━━━━━ Data for processing
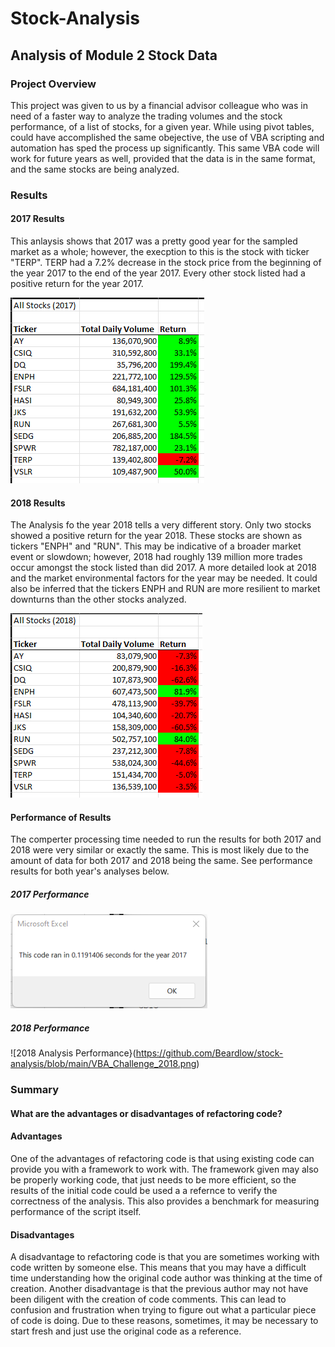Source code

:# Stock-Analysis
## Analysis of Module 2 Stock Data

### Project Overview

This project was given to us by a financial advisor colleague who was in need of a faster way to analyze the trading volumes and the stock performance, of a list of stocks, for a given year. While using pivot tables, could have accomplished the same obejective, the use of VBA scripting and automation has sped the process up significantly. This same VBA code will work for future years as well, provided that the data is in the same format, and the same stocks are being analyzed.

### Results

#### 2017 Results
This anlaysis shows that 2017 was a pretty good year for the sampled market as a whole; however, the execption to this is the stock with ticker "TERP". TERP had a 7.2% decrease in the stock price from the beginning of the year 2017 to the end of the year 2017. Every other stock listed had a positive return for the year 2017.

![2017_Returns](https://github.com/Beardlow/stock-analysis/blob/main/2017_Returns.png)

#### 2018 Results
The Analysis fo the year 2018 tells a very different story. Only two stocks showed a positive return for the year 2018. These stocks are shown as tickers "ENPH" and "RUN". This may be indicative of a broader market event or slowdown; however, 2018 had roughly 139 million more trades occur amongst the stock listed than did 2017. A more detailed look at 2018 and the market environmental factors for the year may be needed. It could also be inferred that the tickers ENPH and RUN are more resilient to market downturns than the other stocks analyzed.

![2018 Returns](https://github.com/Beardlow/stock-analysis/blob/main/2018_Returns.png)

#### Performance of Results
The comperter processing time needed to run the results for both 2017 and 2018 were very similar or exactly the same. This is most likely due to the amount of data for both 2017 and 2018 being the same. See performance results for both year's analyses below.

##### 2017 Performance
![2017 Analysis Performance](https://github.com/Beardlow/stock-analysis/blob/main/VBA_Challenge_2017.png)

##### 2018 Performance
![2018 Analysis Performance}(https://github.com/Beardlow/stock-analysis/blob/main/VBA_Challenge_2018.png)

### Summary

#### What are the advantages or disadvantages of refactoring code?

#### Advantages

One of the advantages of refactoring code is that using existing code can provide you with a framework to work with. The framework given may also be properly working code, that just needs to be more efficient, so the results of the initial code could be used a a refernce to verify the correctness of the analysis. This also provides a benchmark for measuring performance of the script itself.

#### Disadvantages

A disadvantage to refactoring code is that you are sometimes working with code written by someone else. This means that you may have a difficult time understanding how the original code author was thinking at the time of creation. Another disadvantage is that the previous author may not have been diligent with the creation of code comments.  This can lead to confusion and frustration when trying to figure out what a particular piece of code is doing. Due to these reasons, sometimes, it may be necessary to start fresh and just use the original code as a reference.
━━━━━━━━━━
Aim of the exercise — Using the data above, print exactly the lines from the line that contains "#### What are" through the line that contains "#### Disadvantages", with both included.

Task answer —
#### What are the advantages or disadvantages of refactoring code?

#### Advantages

One of the advantages of refactoring code is that using existing code can provide you with a framework to work with. The framework given may also be properly working code, that just needs to be more efficient, so the results of the initial code could be used a a refernce to verify the correctness of the analysis. This also provides a benchmark for measuring performance of the script itself.

#### Disadvantages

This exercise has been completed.